On account of socioeconomic disparity, the absence of the private sector in rural areas and a perpetuated political negligence, the country is also facing the issue of the rural-urban divide in terms of the literacy rate. The figure stands at 74 percent in urban areas and 49 percent in rural areas. Deprived of basic education, people from remote and rural areas are steadily migrating to the country’s unruly cities in the quest for basic economic, health and education facilities. The uncontrolled migration toward urban centres has continued to cause socioeconomic, security, health and educational problems in our disorderly cities.

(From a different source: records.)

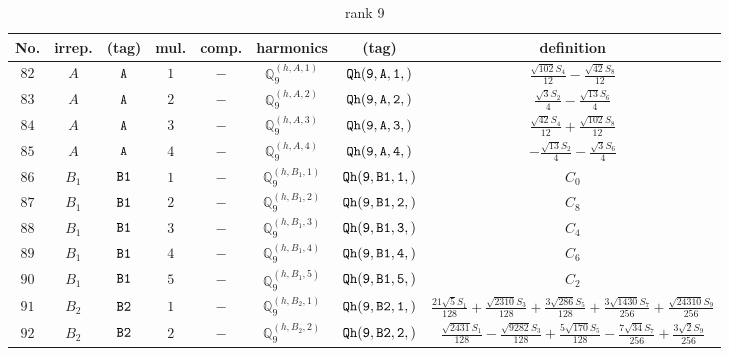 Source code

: \documentclass[fleqn,8pt]{jsarticle}
\begin{document}
\begin{table}[ht!]
\begin{center}
\caption{rank 9}
\renewcommand{\arraystretch}{1.3}
\begin{tabular}{cccccccc} \hline \hline
No. & irrep. & (tag) & mul. & comp. & harmonics & (tag) & definition \\ \hline
$ 82 $ & $ A $ & $ {\tt A} $ & $ 1 $ & $ - $ & $ \mathbb{Q}_{9}^{(h,A,1)} $ & $ {\tt Qh(9,A,1,)} $ & $ \frac{\sqrt{102} S_{4}}{12} - \frac{\sqrt{42} S_{8}}{12} $ \\
$ 83 $ & $ A $ & $ {\tt A} $ & $ 2 $ & $ - $ & $ \mathbb{Q}_{9}^{(h,A,2)} $ & $ {\tt Qh(9,A,2,)} $ & $ \frac{\sqrt{3} S_{2}}{4} - \frac{\sqrt{13} S_{6}}{4} $ \\
$ 84 $ & $ A $ & $ {\tt A} $ & $ 3 $ & $ - $ & $ \mathbb{Q}_{9}^{(h,A,3)} $ & $ {\tt Qh(9,A,3,)} $ & $ \frac{\sqrt{42} S_{4}}{12} + \frac{\sqrt{102} S_{8}}{12} $ \\
$ 85 $ & $ A $ & $ {\tt A} $ & $ 4 $ & $ - $ & $ \mathbb{Q}_{9}^{(h,A,4)} $ & $ {\tt Qh(9,A,4,)} $ & $ - \frac{\sqrt{13} S_{2}}{4} - \frac{\sqrt{3} S_{6}}{4} $ \\
$ 86 $ & $ B_{1} $ & $ {\tt B1} $ & $ 1 $ & $ - $ & $ \mathbb{Q}_{9}^{(h,B_{1},1)} $ & $ {\tt Qh(9,B1,1,)} $ & $ C_{0} $ \\
$ 87 $ & $ B_{1} $ & $ {\tt B1} $ & $ 2 $ & $ - $ & $ \mathbb{Q}_{9}^{(h,B_{1},2)} $ & $ {\tt Qh(9,B1,2,)} $ & $ C_{8} $ \\
$ 88 $ & $ B_{1} $ & $ {\tt B1} $ & $ 3 $ & $ - $ & $ \mathbb{Q}_{9}^{(h,B_{1},3)} $ & $ {\tt Qh(9,B1,3,)} $ & $ C_{4} $ \\
$ 89 $ & $ B_{1} $ & $ {\tt B1} $ & $ 4 $ & $ - $ & $ \mathbb{Q}_{9}^{(h,B_{1},4)} $ & $ {\tt Qh(9,B1,4,)} $ & $ C_{6} $ \\
$ 90 $ & $ B_{1} $ & $ {\tt B1} $ & $ 5 $ & $ - $ & $ \mathbb{Q}_{9}^{(h,B_{1},5)} $ & $ {\tt Qh(9,B1,5,)} $ & $ C_{2} $ \\
$ 91 $ & $ B_{2} $ & $ {\tt B2} $ & $ 1 $ & $ - $ & $ \mathbb{Q}_{9}^{(h,B_{2},1)} $ & $ {\tt Qh(9,B2,1,)} $ & $ \frac{21 \sqrt{5} S_{1}}{128} + \frac{\sqrt{2310} S_{3}}{128} + \frac{3 \sqrt{286} S_{5}}{128} + \frac{3 \sqrt{1430} S_{7}}{256} + \frac{\sqrt{24310} S_{9}}{256} $ \\
$ 92 $ & $ B_{2} $ & $ {\tt B2} $ & $ 2 $ & $ - $ & $ \mathbb{Q}_{9}^{(h,B_{2},2)} $ & $ {\tt Qh(9,B2,2,)} $ & $ \frac{\sqrt{2431} S_{1}}{128} - \frac{\sqrt{9282} S_{3}}{128} + \frac{5 \sqrt{170} S_{5}}{128} - \frac{7 \sqrt{34} S_{7}}{256} + \frac{3 \sqrt{2} S_{9}}{256} $ \\

\end{tabular}
\end{center}
\end{table}
\end{document}
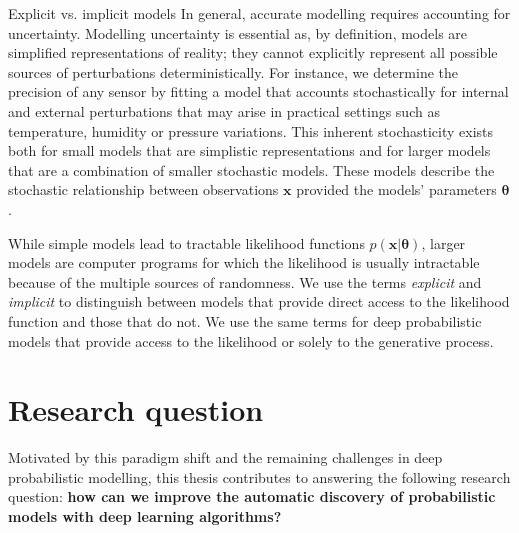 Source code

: \begin{side_note}{Explicit vs. implicit models}
  In general, accurate modelling requires accounting for uncertainty. Modelling uncertainty is essential as, by definition, models are simplified representations of reality; they cannot explicitly represent all possible sources of perturbations deterministically.
  For instance, we determine the precision of any sensor by fitting a model that accounts stochastically for internal and external perturbations that may arise in practical settings such as temperature, humidity or pressure variations. This inherent stochasticity exists both for small models that are simplistic representations and for larger models that are a combination of smaller stochastic models. These models describe the stochastic relationship between observations $\mathbf{x}$ provided the models' parameters $\mathbf{\theta}$. %

  While simple models lead to tractable likelihood functions $p(\mathbf{x}|\mathbf{\theta})$, larger models are computer programs for which the likelihood is usually intractable because of the multiple sources of randomness. We use the terms \textit{explicit} and \textit{implicit} to distinguish between models that provide direct access to the likelihood function and those that do not. We use the same terms for deep probabilistic models that provide access to the likelihood or solely to the generative process.
\end{side_note}
\section{Research question}

Motivated by this paradigm shift and the remaining challenges in deep probabilistic modelling, this thesis contributes to answering the following research question: \textbf{how can we improve the automatic discovery of probabilistic models with deep learning algorithms?}

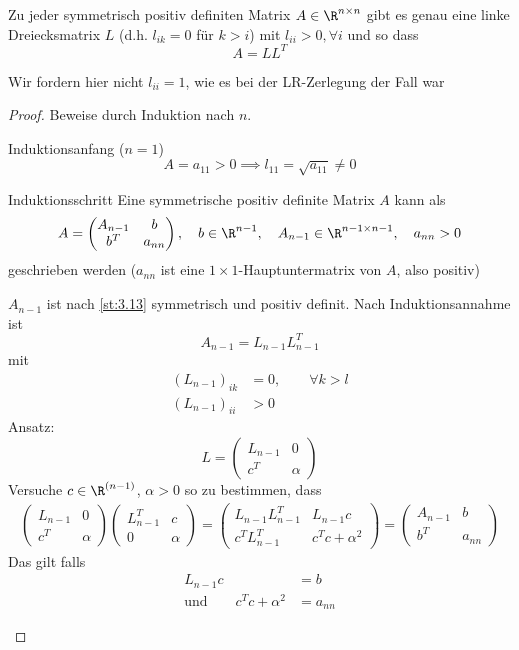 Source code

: \documentclass{mycourse}
\begin{document}
\begin{st}
	\label{st:3.14}
	Zu jeder symmetrisch positiv definiten Matrix $A\in \R^{n\times n}$ gibt es genau eine linke Dreiecksmatrix $L$ (d.h. $l_{ik} = 0$ für $k>i$) mit $l_{ii} > 0, \forall i$ und so dass 
	\[
		A = LL^T
	\]
	\begin{note}
		Wir fordern hier nicht $l_{ii}=1$, wie es bei der LR-Zerlegung der Fall war
	\end{note}
	\begin{proof}
		Beweise durch Induktion nach $n$.

		\begin{seg}{Induktionsanfang ($n=1$)}
		\[
			A = a_{11} > 0 \implies l_{11} = \sqrt{a_{11}} \neq 0
		\]
		\end{seg}
		\begin{seg}{Induktionsschritt}
		Eine symmetrische positiv definite Matrix $A$ kann als
		\[
			A = \begin{pmatrix} A_{n-1} & b \\ b^T & a_{nn}\end{pmatrix},\quad b\in \R^{n-1},\quad A_{n-1}\in \R^{n-1\times n-1},\quad a_{nn} > 0
		\]
		geschrieben werden ($a_{nn}$ ist eine $1\times 1$-Hauptuntermatrix von $A$, also positiv)

		$A_{n-1}$ ist nach \ref{st:3.13} symmetrisch und positiv definit.
		Nach Induktionsannahme ist
		\[
			A_{n-1} = L_{n-1}L_{n-1}^T
		\]
		mit
		\begin{align*}
			(L_{n-1})_{ik} &= 0, \qquad \forall k > l\\
			(L_{n-1})_{ii} &> 0
		\end{align*}
		Ansatz:
		\[
			L = \begin{pmatrix} L_{n-1} & 0 \\ c^T & \alpha \end{pmatrix}
		\]
		Versuche $c\in \R^{(n-1)}$, $\alpha > 0$ so zu bestimmen, dass
		\begin{align}
			\label{eq:3.14.6}
			\begin{pmatrix}L_{n-1} & 0 \\ c^T & \alpha\end{pmatrix}
			\begin{pmatrix}L_{n-1}^T & c \\ 0 & \alpha\end{pmatrix}
			= \begin{pmatrix}L_{n-1}L_{n-1}^T & L_{n-1}c \\ c^TL_{n-1}^T & c^Tc + \alpha^2\end{pmatrix}
			= \begin{pmatrix}A_{n-1} & b \\ b^T & a_{nn}\end{pmatrix}
		\end{align}
		Das gilt falls
		\begin{align}
			L_{n-1}c &= b \tag{3.6b}\\
			\label{eq:3.14.6b}
	\text{und}\qquad c^Tc + \alpha^2 &= a_{nn}
		\end{align}


\end{seg}
\end{proof}
\end{st}
\end{document}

A large number of MA and MPhil degree-holders of public sector universities either possess little or zero knowledge about basic theories and ideas of the fields they have earned their degrees in. Since they lack requisite knowledge – mainly due to the incompetence of their teachers – many of them resort to plagiarising research materials to prepare their final theses. This is shameful and the HEC has, so far, done little to prevent our research scholars from becoming ‘intellectual thieves’ by plagiarising research works of others.

According to the available data on the matter, there are some 10,000 PhDs in the country and the HEC wishes to produce 38,000 more of them under its ambitious Vision 2025. Out of these 10,000 PhD scholars, a majority have used unfair means to obtain degrees. More intellectual thieves are likely to be produced in the race to increase the quantitative level of higher education.

The race for producing more PhD scholars has effected a fall in the standards of higher education in the country. Owing to the lack of quality research, only seven Pakistan universities have been ranked in the top 300 universities in Asia by The Times Higher Education’s (THE) Asia University Rankings 2017.

Educational backwardness has pushed 29.5 percent of the country’s population below the poverty line. Other ramifications include two percent population growth, less than five percent economic growth, democratic instability and spiralling insecurity. The high illiteracy ratio has also played an important role in stopping resource-rich Pakistan from becoming an economic and military power in the world.

The government needs to prioritise education reforms. It should increase the education budget, update all outmoded syllabi, train teachers with critical thinking methods, establish more educational institutions and take all-out measures to inhibit corruption within the education sector.

All these measures can easily be implemented and would be fruitful if the country’s legislators and bureaucrats are bound by the Constitution to send their children to public-sector educational institutions of the country.